### What you need to do
An exact copy of the data is needed, but without any of its images.

### Records provided

____________

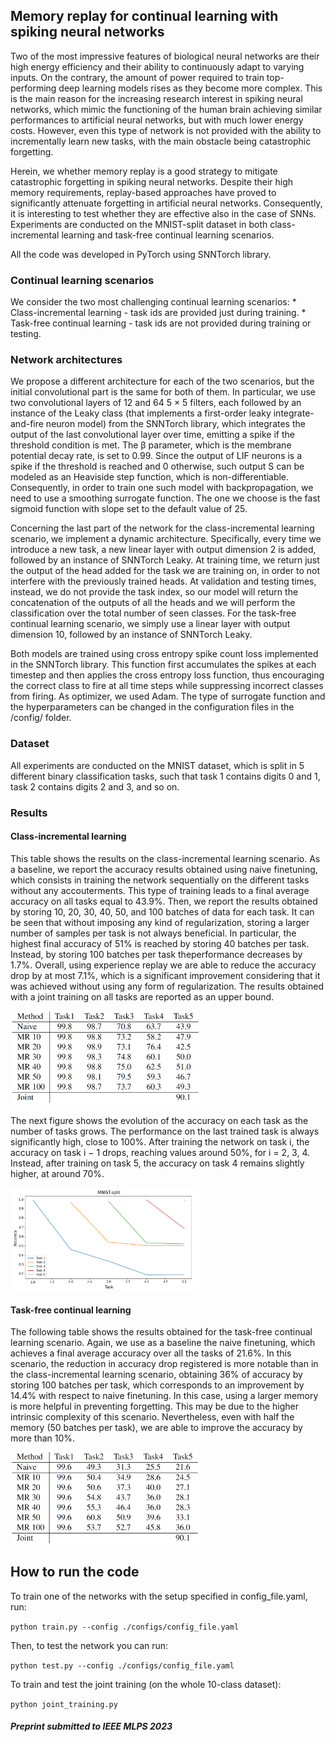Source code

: ## Memory replay for continual learning with spiking neural networks

Two of the most impressive features of biological neural networks are their high energy efficiency and their ability to continuously
adapt to varying inputs. On the contrary, the amount of power required to train top-performing deep learning models rises as they become more complex. This is the main reason for the increasing research interest in spiking neural networks, which mimic the functioning of the human brain achieving similar performances to artificial neural networks, but with much lower energy costs. However, even this type of network is not provided with the ability to incrementally learn new tasks, with the main obstacle being catastrophic forgetting.

Herein, we whether memory replay is a good strategy to mitigate catastrophic forgetting in spiking neural networks. Despite their high memory
requirements, replay-based approaches have proved to significantly attenuate forgetting in artificial neural networks. Consequently, it is interesting to test whether they are effective also in the case of SNNs. Experiments are conducted on the MNIST-split dataset in both class-incremental learning and task-free continual learning scenarios.

All the code was developed in PyTorch using SNNTorch library.

### Continual learning scenarios
We consider the two most challenging continual learning scenarios:
    * Class-incremental learning - task ids are provided just during training.
    * Task-free continual learning - task ids are not provided during training or testing.

### Network architectures
We propose a different architecture for each of the two scenarios, but the initial convolutional part is the same for both of them. In particular, we use two convolutional layers of 12 and 64 5 × 5 filters, each followed by an instance of the Leaky class (that implements a first-order leaky integrate-and-fire neuron model) from the SNNTorch library, which integrates the output of the last convolutional layer over time, emitting a spike if the threshold condition is met. The β parameter, which is the membrane potential decay rate, is set to 0.99. Since the output of LIF neurons is a spike if the threshold is reached and 0 otherwise, such output S can be modeled as an Heaviside step function, which is non-differentiable. Consequently, in order to train one such model with backpropagation, we need to use a smoothing surrogate function. The one we choose is the fast sigmoid function with slope set to the default value of 25.

Concerning the last part of the network for the class-incremental learning scenario, we implement a dynamic architecture. Specifically, every time we introduce a new task, a new linear layer with output dimension 2 is added, followed by an instance of SNNTorch Leaky. At training time, we return just the output of the head added for the task we are training on, in order to not interfere with the previously trained heads. At validation and testing times, instead, we do not provide the task index, so our model will return the concatenation of the outputs of all the heads and we will perform the classification over the total number of seen classes. For the task-free continual learning scenario, we simply use a linear layer with output dimension 10, followed by an instance of SNNTorch Leaky.

Both models are trained using cross entropy spike count loss implemented in the SNNTorch library. This function first accumulates the spikes at each timestep and then applies the cross entropy loss function, thus encouraging the correct class to fire at all time steps while suppressing incorrect classes from firing. As optimizer, we used Adam. The type of surrogate function and the hyperparameters can be changed in the configuration files in the /config/ folder.

### Dataset
All experiments are conducted on the MNIST dataset, which is split in 5 different binary classification tasks, such that task 1 contains digits 0 and 1, task 2 contains digits 2 and 3, and so on.

### Results
#### Class-incremental learning
This table shows the results on the class-incremental learning scenario. As a baseline, we report the accuracy results obtained using naive finetuning, which consists in training the network sequentially on the different tasks without any accouterments. This type of training leads to a final average accuracy on all tasks equal to 43.9%. Then, we report the results obtained by storing 10, 20, 30, 40, 50, and 100 batches of data for each task. It can be seen that without imposing any kind of regularization, storing a larger number of samples per task is not always beneficial. In particular, the highest final accuracy of 51% is reached by storing 40 batches per task. Instead, by storing 100 batches per task theperformance decreases by 1.7%. Overall, using experience replay we are able to reduce the accuracy drop by at most 7.1%, which is a significant improvement considering that it was achieved without using any form of regularization. The results obtained with a joint training on all tasks are reported as an upper bound.

<p align="left">
<img src="tables/class-incremental.png" width="60%"/>
</p>

The next figure shows the evolution of the accuracy on each task as the number of tasks grows. The performance on the last trained task is always significantly high, close to 100%. After training the network on task i, the accuracy on task i − 1 drops, reaching values around 50%, for i = 2, 3, 4. Instead, after training on task 5, the accuracy on task 4 remains slightly higher, at around 70%.

<p align="left">
<img src="training_history/accuracy_history.png" width="60%"/>
</p>

#### Task-free continual learning
The following table shows the results obtained for the task-free continual learning scenario. Again, we use as a baseline the naive finetuning, which achieves a final average accuracy over all the tasks of 21.6%. In this scenario, the reduction in accuracy drop registered is more notable than in the class-incremental learning scenario, obtaining 36% of accuracy by storing 100 batches per task, which corresponds to an improvement by 14.4% with respect to naive finetuning. In this case, using a larger memory is more helpful in preventing forgetting. This may be due to the higher intrinsic complexity of this scenario. Nevertheless, even with half the memory (50 batches per task), we are able to improve the accuracy by more than 10%.

<p align="left">
<img src="tables/task-free.png" width="60%"/>
</p>


## How to run the code

To train one of the networks with the setup specified in config_file.yaml, run:

`python train.py --config ./configs/config_file.yaml`

Then, to test the network you can run:

`python test.py --config ./configs/config_file.yaml`

To train and test the joint training (on the whole 10-class dataset):

`python joint_training.py`


##### Preprint submitted to IEEE MLPS 2023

____________

### Solution for this problem
Source code

: ## Memory replay for continual learning with spiking neural networks

Two of the most impressive features of biological neural networks are their high energy efficiency and their ability to continuously
adapt to varying inputs. On the contrary, the amount of power required to train top-performing deep learning models rises as they become more complex. This is the main reason for the increasing research interest in spiking neural networks, which mimic the functioning of the human brain achieving similar performances to artificial neural networks, but with much lower energy costs. However, even this type of network is not provided with the ability to incrementally learn new tasks, with the main obstacle being catastrophic forgetting.

Herein, we whether memory replay is a good strategy to mitigate catastrophic forgetting in spiking neural networks. Despite their high memory
requirements, replay-based approaches have proved to significantly attenuate forgetting in artificial neural networks. Consequently, it is interesting to test whether they are effective also in the case of SNNs. Experiments are conducted on the MNIST-split dataset in both class-incremental learning and task-free continual learning scenarios.

All the code was developed in PyTorch using SNNTorch library.

### Continual learning scenarios
We consider the two most challenging continual learning scenarios:
    * Class-incremental learning - task ids are provided just during training.
    * Task-free continual learning - task ids are not provided during training or testing.

### Network architectures
We propose a different architecture for each of the two scenarios, but the initial convolutional part is the same for both of them. In particular, we use two convolutional layers of 12 and 64 5 × 5 filters, each followed by an instance of the Leaky class (that implements a first-order leaky integrate-and-fire neuron model) from the SNNTorch library, which integrates the output of the last convolutional layer over time, emitting a spike if the threshold condition is met. The β parameter, which is the membrane potential decay rate, is set to 0.99. Since the output of LIF neurons is a spike if the threshold is reached and 0 otherwise, such output S can be modeled as an Heaviside step function, which is non-differentiable. Consequently, in order to train one such model with backpropagation, we need to use a smoothing surrogate function. The one we choose is the fast sigmoid function with slope set to the default value of 25.

Concerning the last part of the network for the class-incremental learning scenario, we implement a dynamic architecture. Specifically, every time we introduce a new task, a new linear layer with output dimension 2 is added, followed by an instance of SNNTorch Leaky. At training time, we return just the output of the head added for the task we are training on, in order to not interfere with the previously trained heads. At validation and testing times, instead, we do not provide the task index, so our model will return the concatenation of the outputs of all the heads and we will perform the classification over the total number of seen classes. For the task-free continual learning scenario, we simply use a linear layer with output dimension 10, followed by an instance of SNNTorch Leaky.

Both models are trained using cross entropy spike count loss implemented in the SNNTorch library. This function first accumulates the spikes at each timestep and then applies the cross entropy loss function, thus encouraging the correct class to fire at all time steps while suppressing incorrect classes from firing. As optimizer, we used Adam. The type of surrogate function and the hyperparameters can be changed in the configuration files in the /config/ folder.

### Dataset
All experiments are conducted on the MNIST dataset, which is split in 5 different binary classification tasks, such that task 1 contains digits 0 and 1, task 2 contains digits 2 and 3, and so on.

### Results
#### Class-incremental learning
This table shows the results on the class-incremental learning scenario. As a baseline, we report the accuracy results obtained using naive finetuning, which consists in training the network sequentially on the different tasks without any accouterments. This type of training leads to a final average accuracy on all tasks equal to 43.9%. Then, we report the results obtained by storing 10, 20, 30, 40, 50, and 100 batches of data for each task. It can be seen that without imposing any kind of regularization, storing a larger number of samples per task is not always beneficial. In particular, the highest final accuracy of 51% is reached by storing 40 batches per task. Instead, by storing 100 batches per task theperformance decreases by 1.7%. Overall, using experience replay we are able to reduce the accuracy drop by at most 7.1%, which is a significant improvement considering that it was achieved without using any form of regularization. The results obtained with a joint training on all tasks are reported as an upper bound.

<p align="left">
<img src="tables/class-incremental.png" width="60%"/>
</p>

The next figure shows the evolution of the accuracy on each task as the number of tasks grows. The performance on the last trained task is always significantly high, close to 100%. After training the network on task i, the accuracy on task i − 1 drops, reaching values around 50%, for i = 2, 3, 4. Instead, after training on task 5, the accuracy on task 4 remains slightly higher, at around 70%.

<p align="left">
<img src="training_history/accuracy_history.png" width="60%"/>
</p>

#### Task-free continual learning
The following table shows the results obtained for the task-free continual learning scenario. Again, we use as a baseline the naive finetuning, which achieves a final average accuracy over all the tasks of 21.6%. In this scenario, the reduction in accuracy drop registered is more notable than in the class-incremental learning scenario, obtaining 36% of accuracy by storing 100 batches per task, which corresponds to an improvement by 14.4% with respect to naive finetuning. In this case, using a larger memory is more helpful in preventing forgetting. This may be due to the higher intrinsic complexity of this scenario. Nevertheless, even with half the memory (50 batches per task), we are able to improve the accuracy by more than 10%.

<p align="left">
<img src="tables/task-free.png" width="60%"/>
</p>


## How to run the code

To train one of the networks with the setup specified in config_file.yaml, run:

`python train.py --config ./configs/config_file.yaml`

Then, to test the network you can run:

`python test.py --config ./configs/config_file.yaml`

To train and test the joint training (on the whole 10-class dataset):

`python joint_training.py`


##### Preprint submitted to IEEE MLPS 2023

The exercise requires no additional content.